Sort of like a rasp for metal. Ok not really, not nearly as coarse & aggressive as a rasp would be for wood. It's great for faster material removal when you need to shape something. I've only used mine on aluminum & plastic though. Not sure if does well with steel or if it's even recommended. They don't clog as easy on aluminum which is nice. Sadly I don't use mine often & haven't in quite sometime. Haven't had a need to do any shaping by hand.

I do love the long angle ("lathe") files though. I like them so much I bought a case of the Pferd ones.


----------



## Bob Korves (May 15, 2018)

Nicholson production moved to Mexico some time ago, and those were terrible files when they replaced the USA made Nicholson files.  However, lately the Mexican made Nicholson file quality has been improving, and they are now worth buying again, on a cost/quality comparison.  The problem is telling the earlier bad ones from the later better ones that both say Mexico.  If it says Nicholson USA on it, and is in good condition or new, buy it for sure.


----------



## mikey (May 15, 2018)

Tonyss454 said:


> Thanks for the eBay link, it's on the way to me
> 
> Sent from my SAMSUNG-SM-G900A using Tapatalk



Tony, that set goes for almost $300.00, retail. Seller said it looks unused; if so, you got a great deal!


----------



## brav65 (May 16, 2018)

+1 on the Nicholson files from Mexico I took a risk and ordered a set at a steep discount and have been very happy so far.  We will see how they last but for the money they work well.


----------



## mikey (May 16, 2018)

One of my 10" Nicholson lathe files is made in the US, another is made in Brazil. My Grobet Vallorbe one is Swiss. I guess you have to look at the country of origin before buying anything nowadays.


----------



## darkzero (May 16, 2018)

mikey said:


> One of my 10" Nicholson lathe files is made in the US, another is made in Brazil. My Grobet Vallorbe one is Swiss. I guess you have to look at the country of origin before buying anything nowadays.

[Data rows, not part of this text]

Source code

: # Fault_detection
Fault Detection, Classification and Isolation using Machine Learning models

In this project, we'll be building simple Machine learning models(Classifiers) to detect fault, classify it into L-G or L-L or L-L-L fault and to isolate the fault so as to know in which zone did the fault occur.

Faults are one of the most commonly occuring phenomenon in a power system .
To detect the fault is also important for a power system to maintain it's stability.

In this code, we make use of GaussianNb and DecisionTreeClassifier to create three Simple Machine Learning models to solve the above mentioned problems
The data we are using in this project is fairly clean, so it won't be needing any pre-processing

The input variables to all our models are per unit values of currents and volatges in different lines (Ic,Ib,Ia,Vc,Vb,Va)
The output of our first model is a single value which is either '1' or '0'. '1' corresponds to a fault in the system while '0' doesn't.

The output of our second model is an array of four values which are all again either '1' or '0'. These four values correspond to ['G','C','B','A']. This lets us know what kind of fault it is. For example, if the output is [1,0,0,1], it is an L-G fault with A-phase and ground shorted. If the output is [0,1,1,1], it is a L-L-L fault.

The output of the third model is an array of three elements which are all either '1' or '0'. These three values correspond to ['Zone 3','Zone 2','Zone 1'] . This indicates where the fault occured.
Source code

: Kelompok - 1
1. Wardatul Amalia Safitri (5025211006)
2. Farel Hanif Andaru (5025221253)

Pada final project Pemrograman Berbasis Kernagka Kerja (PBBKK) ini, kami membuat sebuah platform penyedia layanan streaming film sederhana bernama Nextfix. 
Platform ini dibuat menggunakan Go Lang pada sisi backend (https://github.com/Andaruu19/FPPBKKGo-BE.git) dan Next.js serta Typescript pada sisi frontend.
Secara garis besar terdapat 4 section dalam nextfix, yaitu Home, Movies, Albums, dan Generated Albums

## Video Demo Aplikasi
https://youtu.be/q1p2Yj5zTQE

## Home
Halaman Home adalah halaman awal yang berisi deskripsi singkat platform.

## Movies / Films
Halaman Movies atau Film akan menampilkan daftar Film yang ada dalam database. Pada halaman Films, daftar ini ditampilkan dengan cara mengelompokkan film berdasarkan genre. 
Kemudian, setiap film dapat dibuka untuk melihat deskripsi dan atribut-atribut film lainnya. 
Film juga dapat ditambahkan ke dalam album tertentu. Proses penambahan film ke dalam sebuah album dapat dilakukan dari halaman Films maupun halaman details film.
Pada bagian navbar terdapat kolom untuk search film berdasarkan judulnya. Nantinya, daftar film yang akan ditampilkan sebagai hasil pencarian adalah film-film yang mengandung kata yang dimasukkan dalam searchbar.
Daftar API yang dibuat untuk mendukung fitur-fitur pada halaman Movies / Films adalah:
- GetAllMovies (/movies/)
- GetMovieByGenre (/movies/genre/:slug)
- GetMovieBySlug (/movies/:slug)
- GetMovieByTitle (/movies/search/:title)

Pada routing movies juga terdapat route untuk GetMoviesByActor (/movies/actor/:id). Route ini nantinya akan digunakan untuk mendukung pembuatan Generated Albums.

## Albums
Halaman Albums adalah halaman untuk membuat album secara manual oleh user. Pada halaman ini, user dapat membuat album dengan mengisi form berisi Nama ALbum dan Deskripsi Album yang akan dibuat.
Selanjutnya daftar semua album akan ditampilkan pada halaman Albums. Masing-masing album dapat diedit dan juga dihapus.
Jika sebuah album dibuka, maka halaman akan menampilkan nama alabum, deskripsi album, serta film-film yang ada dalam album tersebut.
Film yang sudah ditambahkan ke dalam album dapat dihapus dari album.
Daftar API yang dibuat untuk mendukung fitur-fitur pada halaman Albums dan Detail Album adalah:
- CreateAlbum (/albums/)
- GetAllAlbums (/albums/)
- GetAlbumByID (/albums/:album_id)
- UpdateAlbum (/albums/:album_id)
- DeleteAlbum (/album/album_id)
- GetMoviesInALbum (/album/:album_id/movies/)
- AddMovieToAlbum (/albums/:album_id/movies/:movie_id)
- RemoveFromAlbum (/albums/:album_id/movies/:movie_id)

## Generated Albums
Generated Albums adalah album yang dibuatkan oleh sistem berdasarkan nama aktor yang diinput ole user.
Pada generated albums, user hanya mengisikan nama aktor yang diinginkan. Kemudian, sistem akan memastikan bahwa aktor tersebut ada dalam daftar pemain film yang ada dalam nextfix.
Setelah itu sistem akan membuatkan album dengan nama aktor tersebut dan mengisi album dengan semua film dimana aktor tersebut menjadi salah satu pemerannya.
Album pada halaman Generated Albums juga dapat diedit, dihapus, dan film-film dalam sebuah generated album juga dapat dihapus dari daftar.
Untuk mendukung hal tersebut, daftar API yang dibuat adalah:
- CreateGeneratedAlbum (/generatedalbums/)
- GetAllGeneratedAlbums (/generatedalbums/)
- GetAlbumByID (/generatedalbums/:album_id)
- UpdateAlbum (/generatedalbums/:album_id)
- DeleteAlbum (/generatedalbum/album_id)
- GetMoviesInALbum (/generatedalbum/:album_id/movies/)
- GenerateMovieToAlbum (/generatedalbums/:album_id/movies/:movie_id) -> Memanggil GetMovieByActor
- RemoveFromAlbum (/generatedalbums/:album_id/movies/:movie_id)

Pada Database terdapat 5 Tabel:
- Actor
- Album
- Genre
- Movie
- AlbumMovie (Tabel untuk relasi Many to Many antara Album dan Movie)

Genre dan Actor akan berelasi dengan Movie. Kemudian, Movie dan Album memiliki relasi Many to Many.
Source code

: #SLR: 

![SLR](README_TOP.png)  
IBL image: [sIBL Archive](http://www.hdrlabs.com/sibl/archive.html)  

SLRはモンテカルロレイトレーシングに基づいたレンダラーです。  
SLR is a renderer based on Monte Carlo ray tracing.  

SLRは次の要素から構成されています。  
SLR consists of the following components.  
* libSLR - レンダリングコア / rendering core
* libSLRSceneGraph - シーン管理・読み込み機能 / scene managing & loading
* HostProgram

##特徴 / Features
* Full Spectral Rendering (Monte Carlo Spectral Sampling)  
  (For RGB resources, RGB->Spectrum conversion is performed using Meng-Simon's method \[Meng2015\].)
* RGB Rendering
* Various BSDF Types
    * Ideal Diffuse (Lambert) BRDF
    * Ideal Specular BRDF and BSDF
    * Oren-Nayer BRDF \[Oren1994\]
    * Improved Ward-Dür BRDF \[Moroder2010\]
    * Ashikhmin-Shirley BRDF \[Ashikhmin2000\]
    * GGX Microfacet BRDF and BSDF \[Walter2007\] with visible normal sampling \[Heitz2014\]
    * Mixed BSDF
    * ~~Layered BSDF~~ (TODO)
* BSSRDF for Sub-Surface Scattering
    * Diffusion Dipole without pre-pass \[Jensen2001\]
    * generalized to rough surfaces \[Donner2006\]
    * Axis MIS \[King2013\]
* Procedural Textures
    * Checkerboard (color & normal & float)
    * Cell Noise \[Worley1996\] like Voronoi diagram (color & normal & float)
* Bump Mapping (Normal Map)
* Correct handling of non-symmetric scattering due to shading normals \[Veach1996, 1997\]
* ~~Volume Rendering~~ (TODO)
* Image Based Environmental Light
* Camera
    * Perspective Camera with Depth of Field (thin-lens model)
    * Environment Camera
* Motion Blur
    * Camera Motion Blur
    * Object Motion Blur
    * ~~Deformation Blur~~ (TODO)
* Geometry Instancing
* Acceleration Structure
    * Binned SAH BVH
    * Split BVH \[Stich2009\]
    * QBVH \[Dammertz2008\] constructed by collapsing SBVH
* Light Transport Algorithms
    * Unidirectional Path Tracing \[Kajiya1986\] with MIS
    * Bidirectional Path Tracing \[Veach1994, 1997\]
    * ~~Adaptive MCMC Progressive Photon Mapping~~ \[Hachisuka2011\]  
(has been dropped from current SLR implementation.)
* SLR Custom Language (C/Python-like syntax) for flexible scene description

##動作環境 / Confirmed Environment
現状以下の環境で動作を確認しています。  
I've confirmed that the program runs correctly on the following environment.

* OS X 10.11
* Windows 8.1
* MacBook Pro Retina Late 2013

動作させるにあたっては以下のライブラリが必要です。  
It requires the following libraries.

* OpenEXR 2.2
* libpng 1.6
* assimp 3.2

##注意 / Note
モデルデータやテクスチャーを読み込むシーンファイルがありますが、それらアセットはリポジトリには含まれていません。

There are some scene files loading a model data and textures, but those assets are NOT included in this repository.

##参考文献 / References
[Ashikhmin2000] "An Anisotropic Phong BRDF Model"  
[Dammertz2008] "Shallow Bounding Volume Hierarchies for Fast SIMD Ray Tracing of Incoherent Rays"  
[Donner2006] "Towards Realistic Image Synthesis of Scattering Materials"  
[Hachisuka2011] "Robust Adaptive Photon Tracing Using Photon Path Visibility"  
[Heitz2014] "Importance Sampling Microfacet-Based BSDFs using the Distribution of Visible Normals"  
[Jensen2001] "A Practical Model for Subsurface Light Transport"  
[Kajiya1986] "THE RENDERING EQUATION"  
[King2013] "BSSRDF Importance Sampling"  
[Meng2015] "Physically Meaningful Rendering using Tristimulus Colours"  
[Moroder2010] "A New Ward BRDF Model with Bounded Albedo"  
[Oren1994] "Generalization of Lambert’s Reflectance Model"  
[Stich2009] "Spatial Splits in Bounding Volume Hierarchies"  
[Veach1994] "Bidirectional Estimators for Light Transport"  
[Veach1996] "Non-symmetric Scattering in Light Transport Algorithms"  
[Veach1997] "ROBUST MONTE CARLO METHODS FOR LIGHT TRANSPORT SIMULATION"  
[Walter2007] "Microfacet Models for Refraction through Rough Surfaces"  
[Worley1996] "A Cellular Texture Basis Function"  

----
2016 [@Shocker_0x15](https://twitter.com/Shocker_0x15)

Most definitely! As you know true of companies like Starrett & Mitutoyo & many others. Grobet too, IIRC the Grobet USA line, some are made in China, some were made in India.


----------



## guitarman0023 (May 16, 2018)

I picked up several black diamond files from a flea market, they have done very well for me after cleaning them up and putting handles on them.


----------



## Bob Korves (May 16, 2018)

Good stuff is made everywhere in the world.  It is not really fair to diss whole countries for the quality of some of their exports.  We just need to judge it for what it is, and that can be a moving target.  I remember when Japanese and Taiwanese exports were terrible.  It is often what is ordered by first world countries, and if they demand the very cheapest stuff, that is what they will get.  It is not really correct to blame the exporting country as a whole for filling orders in the ways buyers demand.  Still, we want to sort out the chaff and find the treasures,, so we pay attention to the sources of our tools.  We should probably pay more attention to the brokers who make the deals, though that is not often knowable.


----------



## mikey (May 16, 2018)

Bob Korves said:


> Good stuff is made everywhere in the world.  It is not really fair to diss whole countries for the quality of some of their exports.  We just need to judge it for what it is, and that can be a moving target.  I remember when Japanese and Taiwanese exports were terrible.  It is often what is ordered by first world countries, and if they demand the very cheapest stuff, that is what they will get.  It is not really correct to blame the exporting country as a whole for filling orders in the ways buyers demand.  Still, we want to sort out the chaff and find the treasures,, so we pay attention to the sources of our tools.  We should probably pay more attention to the brokers who make the deals, though that is not often knowable.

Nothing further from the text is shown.